====== Given entries ======
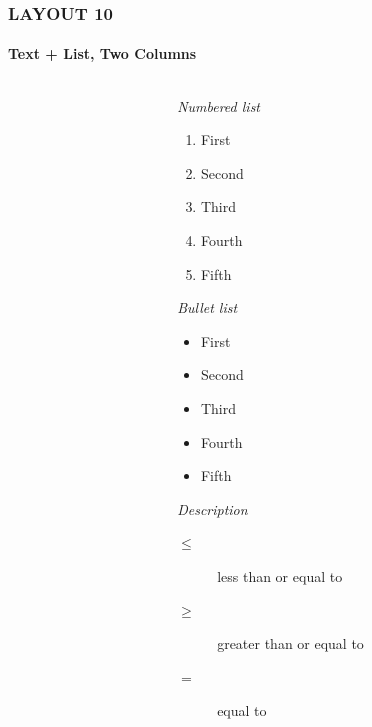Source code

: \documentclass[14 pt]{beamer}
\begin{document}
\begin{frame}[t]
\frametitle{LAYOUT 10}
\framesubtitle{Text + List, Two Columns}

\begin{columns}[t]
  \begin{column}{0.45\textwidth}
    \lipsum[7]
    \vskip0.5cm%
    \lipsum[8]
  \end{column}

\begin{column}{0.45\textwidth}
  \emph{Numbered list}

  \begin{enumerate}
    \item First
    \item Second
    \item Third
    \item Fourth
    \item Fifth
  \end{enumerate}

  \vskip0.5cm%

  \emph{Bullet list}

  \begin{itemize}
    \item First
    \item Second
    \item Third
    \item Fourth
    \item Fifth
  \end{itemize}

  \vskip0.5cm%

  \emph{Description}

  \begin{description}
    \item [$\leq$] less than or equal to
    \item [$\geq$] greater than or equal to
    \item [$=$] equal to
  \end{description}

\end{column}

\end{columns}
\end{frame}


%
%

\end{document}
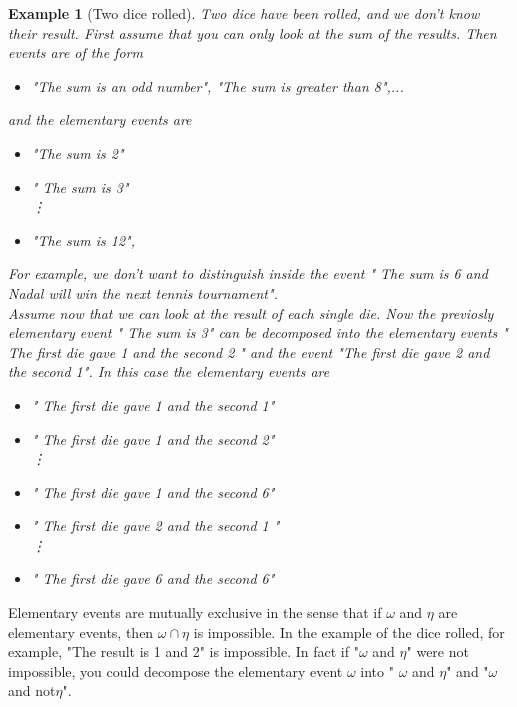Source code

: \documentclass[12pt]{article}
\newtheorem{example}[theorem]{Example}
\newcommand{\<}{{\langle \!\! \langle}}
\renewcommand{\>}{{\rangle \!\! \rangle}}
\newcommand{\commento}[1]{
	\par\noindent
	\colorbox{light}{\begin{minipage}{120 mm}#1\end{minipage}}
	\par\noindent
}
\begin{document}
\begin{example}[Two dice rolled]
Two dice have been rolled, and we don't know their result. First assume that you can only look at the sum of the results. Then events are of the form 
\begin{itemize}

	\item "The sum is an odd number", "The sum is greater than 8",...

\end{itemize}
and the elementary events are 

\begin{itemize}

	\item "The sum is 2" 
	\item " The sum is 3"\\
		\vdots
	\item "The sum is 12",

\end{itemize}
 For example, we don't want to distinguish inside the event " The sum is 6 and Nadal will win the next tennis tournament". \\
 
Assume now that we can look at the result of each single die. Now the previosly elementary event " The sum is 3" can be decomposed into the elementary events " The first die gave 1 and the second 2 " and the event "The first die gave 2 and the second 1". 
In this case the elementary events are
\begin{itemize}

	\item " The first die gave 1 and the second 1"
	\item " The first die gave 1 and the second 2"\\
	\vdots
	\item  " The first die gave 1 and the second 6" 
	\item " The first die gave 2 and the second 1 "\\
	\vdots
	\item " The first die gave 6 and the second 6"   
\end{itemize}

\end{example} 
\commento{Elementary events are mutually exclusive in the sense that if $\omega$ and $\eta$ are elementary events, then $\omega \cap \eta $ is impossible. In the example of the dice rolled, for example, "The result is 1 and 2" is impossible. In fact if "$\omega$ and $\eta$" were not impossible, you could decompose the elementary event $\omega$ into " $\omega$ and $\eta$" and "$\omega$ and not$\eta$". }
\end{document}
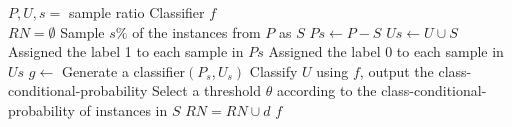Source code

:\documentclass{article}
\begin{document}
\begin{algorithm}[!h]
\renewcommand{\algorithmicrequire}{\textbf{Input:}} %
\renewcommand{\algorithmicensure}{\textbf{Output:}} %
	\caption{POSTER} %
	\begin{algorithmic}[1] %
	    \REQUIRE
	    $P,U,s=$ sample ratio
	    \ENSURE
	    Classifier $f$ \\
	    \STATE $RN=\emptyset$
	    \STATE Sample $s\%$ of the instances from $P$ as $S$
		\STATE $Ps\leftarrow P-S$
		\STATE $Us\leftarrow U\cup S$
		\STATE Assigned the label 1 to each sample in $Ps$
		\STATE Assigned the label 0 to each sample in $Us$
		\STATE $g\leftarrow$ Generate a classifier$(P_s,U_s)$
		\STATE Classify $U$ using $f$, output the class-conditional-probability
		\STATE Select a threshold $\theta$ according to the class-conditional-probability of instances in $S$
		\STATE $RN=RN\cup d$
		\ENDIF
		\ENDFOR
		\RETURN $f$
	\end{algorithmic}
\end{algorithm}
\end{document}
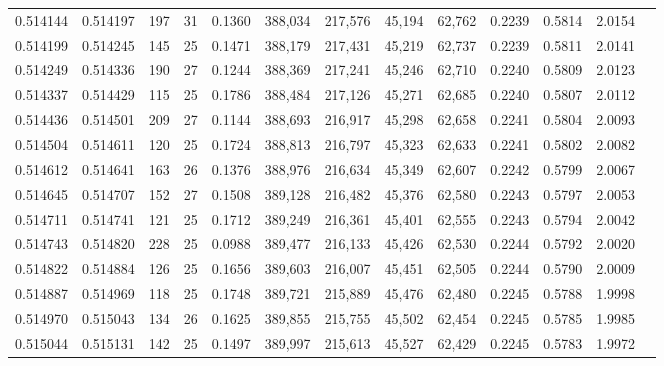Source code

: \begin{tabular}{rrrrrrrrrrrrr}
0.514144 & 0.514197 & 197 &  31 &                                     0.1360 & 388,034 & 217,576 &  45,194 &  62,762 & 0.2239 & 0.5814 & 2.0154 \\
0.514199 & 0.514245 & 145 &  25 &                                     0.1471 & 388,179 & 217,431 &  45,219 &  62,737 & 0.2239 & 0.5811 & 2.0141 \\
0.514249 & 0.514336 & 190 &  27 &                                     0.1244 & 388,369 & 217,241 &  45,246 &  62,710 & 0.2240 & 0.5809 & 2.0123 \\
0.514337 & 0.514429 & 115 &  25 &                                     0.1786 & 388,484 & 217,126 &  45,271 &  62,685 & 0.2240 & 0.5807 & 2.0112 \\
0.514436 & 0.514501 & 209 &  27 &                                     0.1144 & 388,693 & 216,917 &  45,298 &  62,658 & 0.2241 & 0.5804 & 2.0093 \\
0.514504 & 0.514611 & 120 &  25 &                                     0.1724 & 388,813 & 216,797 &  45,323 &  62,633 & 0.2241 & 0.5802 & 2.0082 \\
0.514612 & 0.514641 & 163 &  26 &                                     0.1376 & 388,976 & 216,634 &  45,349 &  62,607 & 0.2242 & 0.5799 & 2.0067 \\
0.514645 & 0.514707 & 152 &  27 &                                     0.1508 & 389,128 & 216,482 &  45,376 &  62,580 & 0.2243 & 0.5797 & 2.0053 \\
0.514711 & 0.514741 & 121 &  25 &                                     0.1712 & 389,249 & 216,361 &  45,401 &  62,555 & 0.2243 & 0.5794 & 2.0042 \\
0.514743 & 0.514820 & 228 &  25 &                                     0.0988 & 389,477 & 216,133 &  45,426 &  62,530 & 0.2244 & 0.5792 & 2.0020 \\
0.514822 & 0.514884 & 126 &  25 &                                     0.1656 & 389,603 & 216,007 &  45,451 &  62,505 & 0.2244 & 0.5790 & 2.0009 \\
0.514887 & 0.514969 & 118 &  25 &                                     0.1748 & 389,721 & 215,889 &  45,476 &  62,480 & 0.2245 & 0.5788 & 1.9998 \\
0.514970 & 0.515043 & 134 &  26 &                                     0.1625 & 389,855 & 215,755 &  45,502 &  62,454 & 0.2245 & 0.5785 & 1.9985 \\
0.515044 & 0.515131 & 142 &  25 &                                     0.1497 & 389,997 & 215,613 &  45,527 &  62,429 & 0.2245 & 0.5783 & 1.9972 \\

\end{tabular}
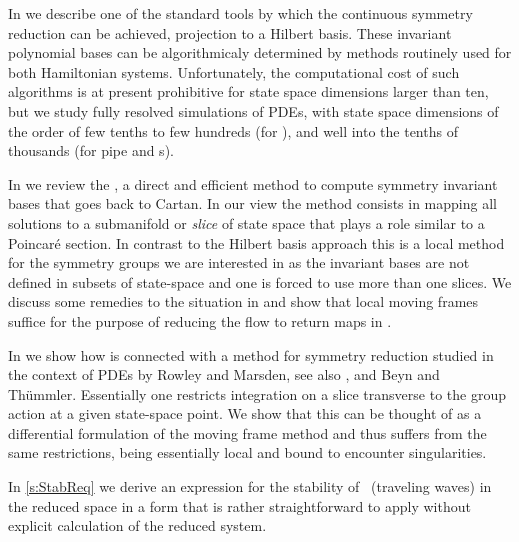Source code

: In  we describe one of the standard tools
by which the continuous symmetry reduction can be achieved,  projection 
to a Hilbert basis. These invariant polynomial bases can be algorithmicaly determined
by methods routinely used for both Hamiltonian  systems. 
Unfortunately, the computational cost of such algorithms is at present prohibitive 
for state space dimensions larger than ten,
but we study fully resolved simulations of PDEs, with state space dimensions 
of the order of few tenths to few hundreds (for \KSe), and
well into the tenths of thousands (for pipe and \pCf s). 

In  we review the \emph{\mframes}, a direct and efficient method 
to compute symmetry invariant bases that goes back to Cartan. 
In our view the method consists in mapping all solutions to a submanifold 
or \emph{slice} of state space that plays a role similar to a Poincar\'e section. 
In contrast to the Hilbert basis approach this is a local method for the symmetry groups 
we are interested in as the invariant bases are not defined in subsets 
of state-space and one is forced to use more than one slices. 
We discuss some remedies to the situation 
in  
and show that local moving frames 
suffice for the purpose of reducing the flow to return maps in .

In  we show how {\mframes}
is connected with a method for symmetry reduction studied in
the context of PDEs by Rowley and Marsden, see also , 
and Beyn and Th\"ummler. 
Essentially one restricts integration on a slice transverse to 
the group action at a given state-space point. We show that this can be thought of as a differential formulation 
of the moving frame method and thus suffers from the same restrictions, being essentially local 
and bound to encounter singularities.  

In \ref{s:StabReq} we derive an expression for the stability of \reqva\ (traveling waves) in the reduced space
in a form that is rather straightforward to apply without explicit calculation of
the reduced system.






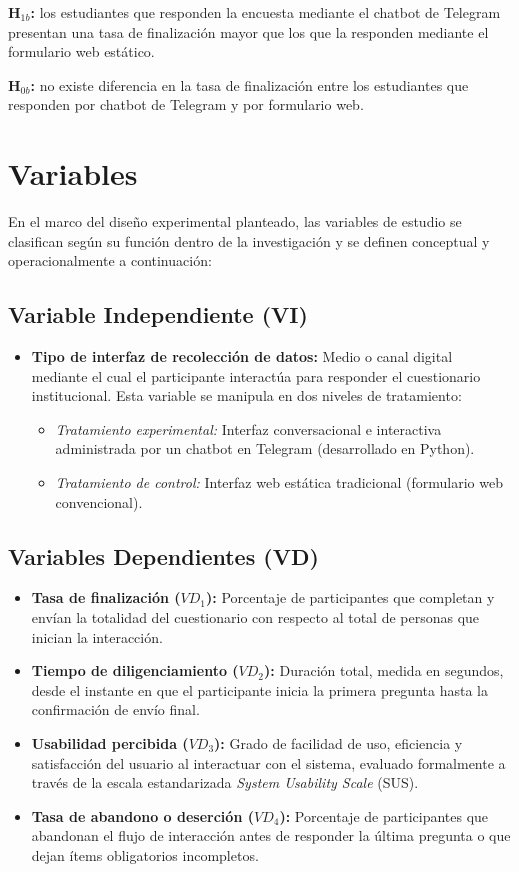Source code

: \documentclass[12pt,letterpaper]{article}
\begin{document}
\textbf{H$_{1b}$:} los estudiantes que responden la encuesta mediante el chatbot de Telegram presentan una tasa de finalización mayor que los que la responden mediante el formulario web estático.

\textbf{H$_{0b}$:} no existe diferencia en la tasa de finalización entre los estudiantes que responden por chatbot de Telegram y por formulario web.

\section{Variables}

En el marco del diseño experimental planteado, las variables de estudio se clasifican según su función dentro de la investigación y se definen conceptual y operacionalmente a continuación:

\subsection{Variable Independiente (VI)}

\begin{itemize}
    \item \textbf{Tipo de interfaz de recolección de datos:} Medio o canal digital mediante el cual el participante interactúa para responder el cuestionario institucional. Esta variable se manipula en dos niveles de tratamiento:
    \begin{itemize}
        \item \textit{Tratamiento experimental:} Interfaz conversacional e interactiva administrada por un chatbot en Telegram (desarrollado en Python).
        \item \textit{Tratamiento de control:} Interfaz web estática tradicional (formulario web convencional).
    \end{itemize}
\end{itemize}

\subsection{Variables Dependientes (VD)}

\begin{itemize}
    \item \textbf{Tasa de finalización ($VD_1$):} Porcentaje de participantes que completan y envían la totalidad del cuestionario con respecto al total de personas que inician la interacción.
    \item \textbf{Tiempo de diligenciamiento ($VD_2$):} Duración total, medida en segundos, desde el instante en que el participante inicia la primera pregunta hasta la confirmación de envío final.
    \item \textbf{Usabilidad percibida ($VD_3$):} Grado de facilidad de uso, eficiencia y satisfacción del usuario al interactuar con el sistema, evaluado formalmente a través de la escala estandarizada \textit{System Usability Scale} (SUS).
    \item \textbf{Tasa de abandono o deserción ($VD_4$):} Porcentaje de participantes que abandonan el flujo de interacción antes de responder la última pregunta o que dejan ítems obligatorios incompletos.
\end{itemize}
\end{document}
======
What you are asked to do | Scan the data above for the string "Hilbert" and copy each line where it appears.

Task result |
to a Hilbert basis. These invariant polynomial bases can be algorithmicaly determined
In contrast to the Hilbert basis approach this is a local method for the symmetry groups 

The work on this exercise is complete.